Starting point is 00:14:43 So a lot of the bills that were passed in his first term from 1913 and 1917, actually, we still know them by the names of the Southern Congress. and senators who sponsored them. The Clayton Antitrust Act, the Adamson Act for eight-hour day for railroad workers, for example. Adamson was a guy from Georgia. Clayton was from Tennessee. So you had progressive white Democrats who were very important in his administration. So he put together this coalition of, you might say, northern workers and southern workers and farmers. And that was enough to narrowly win re-election in 1916. Minus the racial aspect of things and policies, you are seeing the beginning of the redefinitions of both parties. I mean, over the last 20 years, the Republicans at that time have been embracing big business.

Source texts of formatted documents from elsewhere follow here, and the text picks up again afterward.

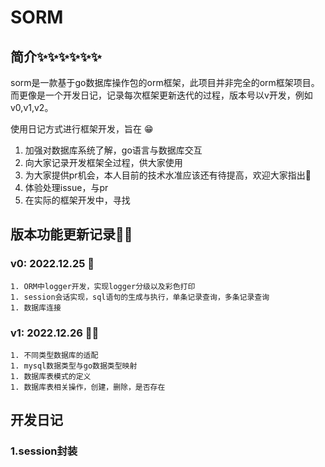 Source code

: # SORM

## 简介✨✨✨✨✨✨

​	   sorm是一款基于go数据库操作包的orm框架，此项目并非完全的orm框架项目。而更像是一个开发日记，记录每次框架更新迭代的过程，版本号以v开发，例如 v0,v1,v2。

使用日记方式进行框架开发，旨在 😁

1. 加强对数据库系统了解，go语言与数据库交互     
2. 向大家记录开发框架全过程，供大家使用
3. 为大家提供pr机会，本人目前的技术水准应该还有待提高，欢迎大家指出🤠
4. 体验处理issue，与pr
5. 在实际的框架开发中，寻找

## 版本功能更新记录🚧🚧

### v0: 2022.12.25 🥽

	1. ORM中logger开发，实现logger分级以及彩色打印
	1. session会话实现，sql语句的生成与执行，单条记录查询，多条记录查询
	1. 数据库连接

### v1: 2022.12.26 🐱‍🏍

	1. 不同类型数据库的适配
	1. mysql数据类型与go数据类型映射
	1. 数据库表模式的定义
	1. 数据库表相关操作，创建，删除，是否存在

## 开发日记

### 1.session封装

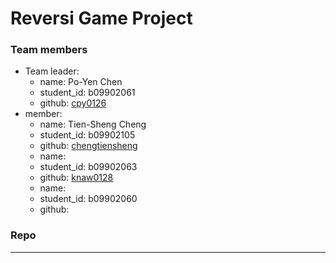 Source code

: # Reversi Game Project

### Team members

- Team leader:
	- name: Po-Yen Chen
	- student_id: b09902061
	- github: [cpy0126](https://github.com/cpy0126)
- member:
	- name: Tien-Sheng Cheng
	- student_id: b09902105
	- github: [chengtiensheng](https://github.com/chengtiensheng)
	- name: 
	- student_id: b09902063
	- github: [knaw0128](https://github.com/knaw0128)
	- name: 
	- student_id: b09902060
	- github: [](https://github.com/)

### Repo
------


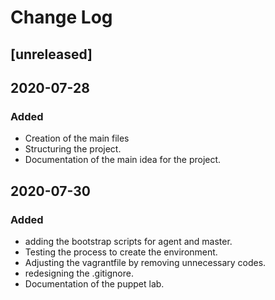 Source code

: # Change Log

## [unreleased]

## 2020-07-28
### Added

* Creation of the main files  
* Structuring the project.
* Documentation of the main idea for the project.

## 2020-07-30
### Added

* adding the bootstrap scripts for agent and master.
* Testing the process to create the environment.
* Adjusting the vagrantfile by removing unnecessary codes.
* redesigning the .gitignore.
* Documentation of the puppet lab.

Starting point is 00:15:31 They've been defending all of that. And the Democrats, on the other hand, have been embracing the workers. And that's really how that continues right up to today. The other aspect of this that's important to acknowledge is that they see the Democrats start to see that big government can fix things on a big, scale. This is partly, as you say, because the country is just growing massively. And so they see this as the tool to use, whereas Republicans don't. That's still the same modern day policies in both parties back then. No, I think that's true. Labor has, in almost every election, supported, organized labor, has supported the Democrats since Wilson, up until today, 112 years later,
Starting point is 00:16:12 and will this year, of course, as well. And, you know, look, a lot of Americans from both parties, realized that big business was too powerful in the early 20th century. The banks controlled the money supply in effect. Back then, there was very little regulation of that until the Federal Reserve Act, which was passed in Wilson's first year in 1913. There was an antitrust act passed in 1890, but it had very few teeth. It was used as much against labor as it was against big business. So if Senator Roosevelt had been elected in 1912 as a third-party candidate, a lot of things he would have done would have been very similar kind of things that Wilson did. Wilson was just lucky enough that the Republicans were split. But there was a real hunger, I think,
Starting point is 00:16:50 among Americans, most Americans, except for heads of corporations to make sure that the economy is working better for the ordinary person. Also was an important factor in passing bills, which to a certain degree helped to do that. You mentioned in our previous episodes, those, you know, bank failures, the panics that had been happening, you know, recurring every, I don't know, 10 years or something like that's amazingly frequent. That had probably reached its breaking point, right? This is the beginning of somebody's got to do something about this. We can't leave this up to local concerns.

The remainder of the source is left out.